Por uma saúde pública de precisão

Manoel Barral Netto

Carlos Grabois Gadelha

 

O mundo passa por um profundo processo de mudança, caracterizando uma quarta revolução industrial, alterando padrões produtivos, tecnológicos e de geração de conhecimentos. Essas mudanças trazem consigo enormes desafios, tanto para a inserção dos países na nova configuração global do conhecimento quanto para as condições sociais da população referentes à equidade e ao acesso aos bens de natureza pública como a saúde.

 

A saúde constitui uma das áreas mais impactadas e promotoras das novas tecnologias. A experiência recente com a prevenção e o cuidado das epidemias de dengue, zika e chikungunya revelaram a vantagem da interação da atividade realizada em nível primário com aquelas relacionadas à geração de conhecimentos da evolução dos vírus, do perfil de saúde da população brasileira e do desenvolvimento de tecnologias de diagnóstico para a prevenção e análise precisa dos resultados.

 

Várias atividades experimentam alterações resultantes da grande disponibilidade de dados digitais e da elevada capacidade de seu processamento e análise. A Academia Brasileira de Ciências inclui o desafio do aproveitamento dos dados como um dos temas prioritários no campo da saúde. A Organização Mundial da Saúde incorporou a denominação de Saúde Digital para o campo que compreende diversas áreas como big data, modelagem, Saúde Móvel e as tecnologias de sensoriamento remoto.

 

O aumento exponencial na capacidade de processamento de dados permite análises complexas em grande velocidade, conferindo potencial para que a inteligência em saúde se constitua numa força para o acesso universal previsto em nossa Constituição. Uma das estratégias é a utilização das informações para aumentar a precisão das ações. A Saúde de Precisão visa a descoberta, validação e otimização de estratégias de cuidado para grupos bem definidos da população de forma rápida, segundo as necessidades de cada grupo populacional, independentemente de sua capacidade econômica de pagamento.

 

A caracterização da população segundo suas características genéticas, sociais e locais permite a adoção de medidas mais apropriadas para suas condições específicas, viabilizando a equidade e o acesso universal e integral com a adoção de práticas eficientes e melhores para as pessoas.

 

A Saúde de Precisão poderá ter impacto destacado nas inovações para o desenvolvimento do Complexo Econômico-Industrial da Saúde no Brasil, cuja dependência de importações já atinge o arriscado valor de R$ 80 bilhões ao ano, possibilitando que deixemos de ser meros consumidores de pacotes tecnológicos gerados para populações diferentes da nossa. Precisamos desenvolver conhecimentos de que a sociedade precisa, visando atender às demandas do SUS de modo racional e economicamente sustentável.

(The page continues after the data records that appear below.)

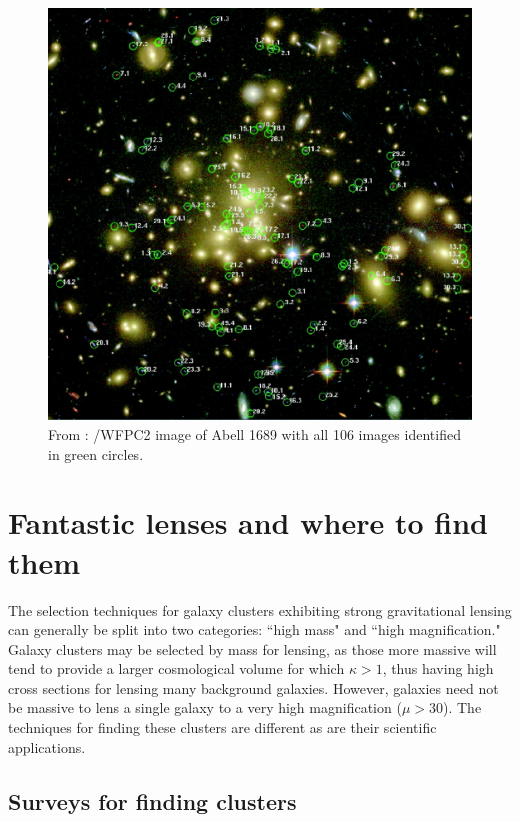 \begin{figure}
\centering
\includegraphics[width=\textwidth]{Intro/a1689.jpg}
\caption[Abell 1689]{From \citet{Broadhurst:2005qy}: \hst/WFPC2 image of Abell 1689 with all 106 images identified in green circles.}
\label{intro:fig:a1689}
\end{figure}

\section{Fantastic lenses and where to find them}

The selection techniques for galaxy clusters exhibiting strong gravitational lensing can generally be split into two categories: ``high mass" and ``high magnification." Galaxy clusters may be selected by mass for lensing, as those more massive will tend to provide a larger cosmological volume for which $\kappa>1$, thus having high cross sections for lensing many background galaxies. However, galaxies need not be massive to lens a single galaxy to a very high magnification ($\mu>30$). The techniques for finding these clusters are different as are their scientific applications.

\subsection{Surveys for finding clusters}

A linearidade do cuidado, tratada de modo errôneo como equidade, é ineficiente e carrega em si uma diferenciação inaceitável para o cuidado eficiente e racional das pessoas. A Saúde Pública de Precisão permite avançar no contexto contemporâneo dos novos conhecimentos e tecnologias numa perspectiva de garantir a sustentabilidade do SUS frente ao compromisso com a equidade em saúde em todas as suas dimensões.

 

Manoel Barral Netto e Carlos Grabois Gadelha são pesquisadores da Fiocruz.